The UK-based Economist, which some time ago abandoned its mission of serious economic reporting to trumpet popular social justice issues, offers a lazy assessment of summer heat as the result of manmade “global warming.”
“Earth is smouldering,” the essay begins ominously, referencing wildfires in California, Seattle, Athens, and Siberia before announcing that elsewhere “people are suffocating in the heat.”
“Such calamities, once considered freakish, are now commonplace,” the magazine declares with historical conviction.
The article cites an anonymous “early analysis” to make the remarkable claim that “this sweltering European summer would have been less than half as likely were it not for human-induced global warming.” Any student of statistics knows that this assertion is ridiculous on its face, but the Economist can be reasonably certain that its readership will not bother to question the reigning groupthink.

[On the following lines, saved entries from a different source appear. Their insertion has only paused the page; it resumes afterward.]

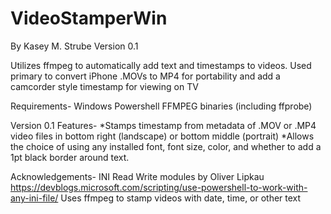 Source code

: # VideoStamperWin
By Kasey M. Strube
Version 0.1

Utilizes ffmpeg to automatically add text and timestamps to videos.
Used primary to convert iPhone .MOVs to MP4 for portability and add a
camcorder style timestamp for viewing on TV

Requirements-
Windows
Powershell
FFMPEG binaries (including ffprobe)

Version 0.1 Features-
*Stamps timestamp from metadata of .MOV or .MP4 video files in bottom right (landscape)
or bottom middle (portrait)
*Allows the choice of using any installed font, font size, color, and whether to add a 
1pt black border around text.

Acknowledgements-
INI Read Write modules by Oliver Lipkau 
https://devblogs.microsoft.com/scripting/use-powershell-to-work-with-any-ini-file/
Uses ffmpeg to stamp videos with date, time, or other text
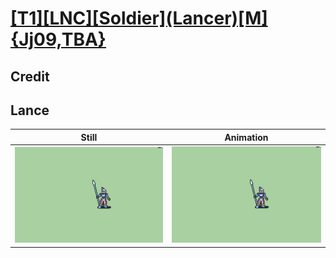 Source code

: # [\[T1\]\[LNC\]\[Soldier\]\(Lancer\)\[M\]{Jj09,TBA}](../)

## Credit


	
## Lance

| Still | Animation |
| :---: | :-------: |
| ![Lance still](./Lance_000.png) | ![Lance animation](./Lance.gif) |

As per usual with such climate stories, the upshot is always political, and it does not take the Economist long to get to its point: the Paris Climate Accord is failing.
Rising investments in oil and gas and greater demand for coal — which one would expect to please a magazine called “The Economist” — have the opposite effect, and the editors rend their garments over this catastrophe. Equally upsetting is that subsidies for renewables, such as wind and solar power, are “dwindling in many places and investment has stalled.”

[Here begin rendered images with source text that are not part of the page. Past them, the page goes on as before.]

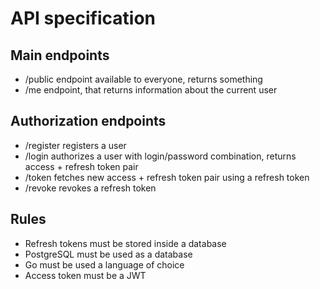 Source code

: # API specification

## Main endpoints

- /public endpoint available to everyone, returns something
- /me endpoint, that returns information about the current user

## Authorization endpoints
- /register registers a user
- /login authorizes a user with login/password combination, returns access + refresh token pair
- /token fetches new access + refresh token pair using a refresh token
- /revoke revokes a refresh token

## Rules
- Refresh tokens must be stored inside a database
- PostgreSQL must be used as a database
- Go must be used a language of choice
- Access token must be a JWT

It is tempting to think that mankind, with its instinct for self-preservation, “will muddle through to a victory over global warming,” the magazine states. “In fact, it is losing the war.”

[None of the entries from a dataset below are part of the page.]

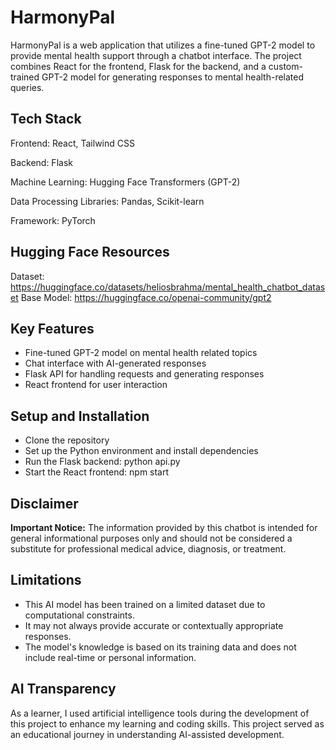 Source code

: # HarmonyPal
HarmonyPal is a web application that utilizes a fine-tuned GPT-2 model to provide mental health support through a chatbot interface. The project combines React for the frontend, Flask for the backend, and a custom-trained GPT-2 model for generating responses to mental health-related queries.

## Tech Stack
Frontend: React, Tailwind CSS

Backend: Flask

Machine Learning: Hugging Face Transformers (GPT-2)

Data Processing Libraries: Pandas, Scikit-learn

Framework: PyTorch

## Hugging Face Resources
Dataset: https://huggingface.co/datasets/heliosbrahma/mental_health_chatbot_dataset
Base Model: https://huggingface.co/openai-community/gpt2

## Key Features
- Fine-tuned GPT-2 model on mental health related topics
- Chat interface with AI-generated responses
- Flask API for handling requests and generating responses
- React frontend for user interaction

## Setup and Installation
- Clone the repository
- Set up the Python environment and install dependencies
- Run the Flask backend: python api.py
- Start the React frontend: npm start

## Disclaimer
**Important Notice:** The information provided by this chatbot is intended for general informational purposes only and should not be considered a substitute for professional medical advice, diagnosis, or treatment. 

## Limitations
- This AI model has been trained on a limited dataset due to computational constraints.
- It may not always provide accurate or contextually appropriate responses.
- The model's knowledge is based on its training data and does not include real-time or personal information.

## AI Transparency
As a learner, I used artificial intelligence tools during the development of this project to enhance my learning and coding skills. This project served as an educational journey in understanding AI-assisted development.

“Fossil fuels are easier to hook up to today’s grids than renewables that depend on the sun shining and the wind blowing,” the article informs its readers, and the more fossil fuels a country consumes, “the harder it is to wean itself off them.”
While the essay blames “powerful lobbies” for the growing demand for fossil fuels, it fails to address the true underlying cause, which is simply economic. Freed from the ideologies propping up expensive renewable energy, people are turning to inexpensive fossil fuels to drive economic growth.
Undaunted, the Economist declares that “climate listlessness must be tackled head on.”
“Western countries grew wealthy on a carbon-heavy diet of industrial development. They must honour their commitment in the Paris agreement to help poorer places both adapt to a warmer Earth and also abate future emissions without sacrificing the growth needed to leave poverty behind,” it states.
And since averting climate change “will come at a short-term financial cost,” the magazine acknowledges, market forces will not move people to make the necessary sacrifices and government must therefore step in to coerce them.
“Politicians have an essential role to play in making the case for reform and in ensuring that the most vulnerable do not bear the brunt of the change,” the essay notes euphemistically, where making “the case for reform” translates into heavy-handed regulation and state control.
“Perhaps global warming will help them fire up the collective will,” the Economist adds cheerfully.
But if not, there is always force, not the force of argument — which is clearly failing — but the force of ideology backed up by political will.